Democracy Gone Astray

Democracy, being a human construct, needs to be thought of as directionality rather than an object. As such, to understand it requires not so much a description of existing structures and/or other related phenomena but a declaration of intentionality.
This blog aims at creating labeled lists of published infringements of such intentionality, of points in time where democracy strays from its intended directionality. In addition to outright infringements, this blog also collects important contemporary information and/or discussions that impact our socio-political landscape.

All the posts here were published in the electronic media – main-stream as well as fringe, and maintain links to the original texts.

[NOTE: Due to changes I haven't caught on time in the blogging software, all of the 'Original Article' links were nullified between September 11, 2012 and December 11, 2012. My apologies.]

Monday, December 16, 2013

Kusturica: Why does NATO still exist? To fight terrorism? It’s laughable!

As Brussels goes into a renewed push to bring more countries into its fold, the divisions between nations in fact go deeper. The call for European integration rings on Kiev squares – and some fear it will turn into western expansion. Who knows what’s for the best? Today we look at the picture not through the eyes of experts or politicians. We ask a great artist about the changes in the air: Emir Kusturica – filmmaker, actor, writer, and musician is on SophieCo.

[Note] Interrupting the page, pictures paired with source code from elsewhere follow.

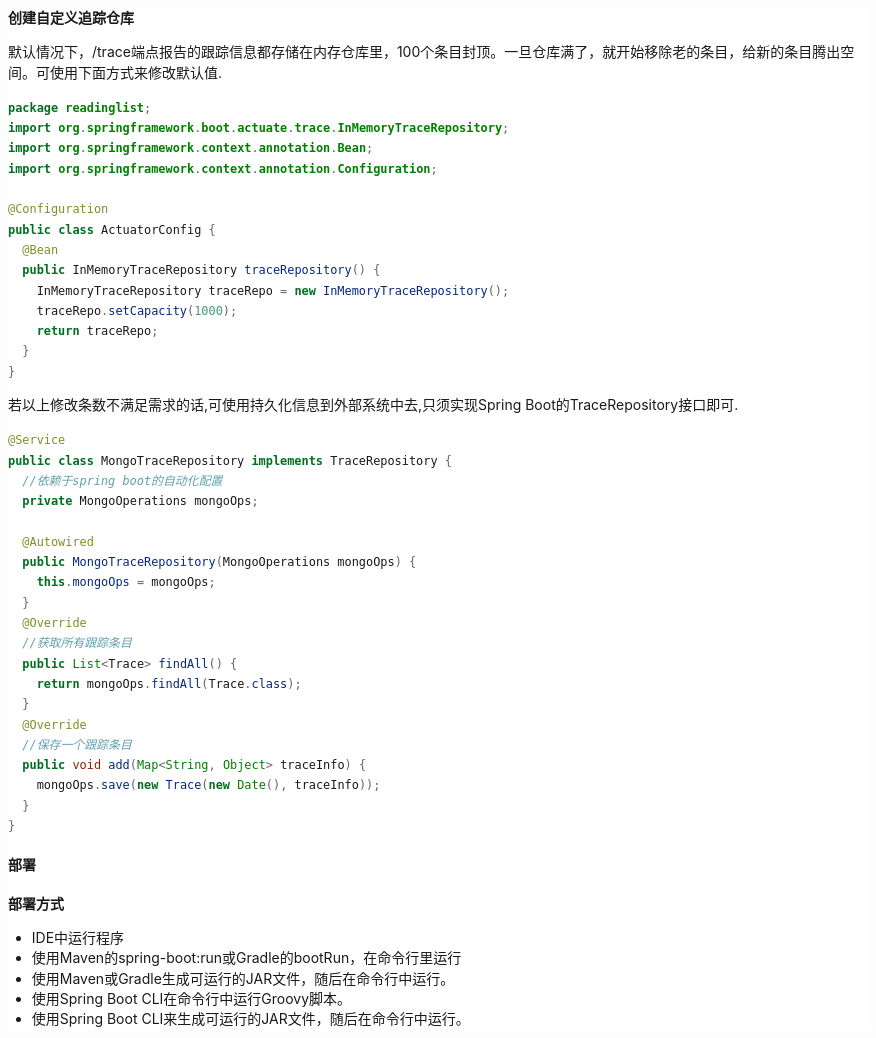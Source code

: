 **创建自定义追踪仓库**

​    默认情况下，/trace端点报告的跟踪信息都存储在内存仓库里，100个条目封顶。一旦仓库满了，就开始移除老的条目，给新的条目腾出空间。可使用下面方式来修改默认值.

```java
package readinglist;
import org.springframework.boot.actuate.trace.InMemoryTraceRepository;
import org.springframework.context.annotation.Bean;
import org.springframework.context.annotation.Configuration;

@Configuration
public class ActuatorConfig {
  @Bean
  public InMemoryTraceRepository traceRepository() {
    InMemoryTraceRepository traceRepo = new InMemoryTraceRepository();
    traceRepo.setCapacity(1000);
    return traceRepo;
  }
}

```

若以上修改条数不满足需求的话,可使用持久化信息到外部系统中去,只须实现Spring Boot的TraceRepository接口即可.

```java
@Service
public class MongoTraceRepository implements TraceRepository {
  //依赖于spring boot的自动化配置
  private MongoOperations mongoOps;
   
  @Autowired
  public MongoTraceRepository(MongoOperations mongoOps) {
    this.mongoOps = mongoOps;
  }
  @Override
  //获取所有跟踪条目
  public List<Trace> findAll() {
    return mongoOps.findAll(Trace.class);
  }
  @Override
  //保存一个跟踪条目
  public void add(Map<String, Object> traceInfo) {
    mongoOps.save(new Trace(new Date(), traceInfo));
  }
}

```

#### 部署

**部署方式**

+ IDE中运行程序
+ 使用Maven的spring-boot:run或Gradle的bootRun，在命令行里运行
+ 使用Maven或Gradle生成可运行的JAR文件，随后在命令行中运行。
+ 使用Spring Boot CLI在命令行中运行Groovy脚本。
+ 使用Spring Boot CLI来生成可运行的JAR文件，随后在命令行中运行。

Sophie Shevardnadze: Emir Kusturica – filmmaker, actor, writer, musician – you name it, everything. Great to have you on our show today. So, Ukraine has been on the news lately, everyone’s talking about it, you have said that Ukrainians are looking at the Yugoslav scenario – what exact parallels would you draw with Ukraine and Yugoslavia? Do you think civil war is possible there?

Emir Kusturica: I don’t think the civil war will come because the question of the Ukraine is more the question about “who will give more,” because I have a feeling that those people who are awoken from their European colleagues, they are much more agreeable to accept some good bid. So this artificial name of what we call today NATO is in fact spreading…or what they used to say in World War I – “Drang nach Osten.” And now this is very visible that in fact the European Union formally doesn’t mean NATO but in fact it’s very much connected. Why am I saying this? I have an example in which for the strategic reason, Bulgaria and Romania became Europe before even Serbia and Croatia. What is Europe for me? Europe is an old system that gave us Renaissance and that gave us the biggest achievements in the Judeo-Christian civilization and I am behind this. But each time, it comes every once in a while in a century to a crisis, then there is the formal way to go for the goods which are on the other side. My problem, a little bit of problem, of understanding this, is if the present administration with the president is 100 percent decided not to go to Europe as they said, I don’t know if this is a sincere act of Mr. Yanukovych or is in fact negotiating, trying to get more from Europe. But the point is, they will never get money from Europe because Europe cannot give them anything.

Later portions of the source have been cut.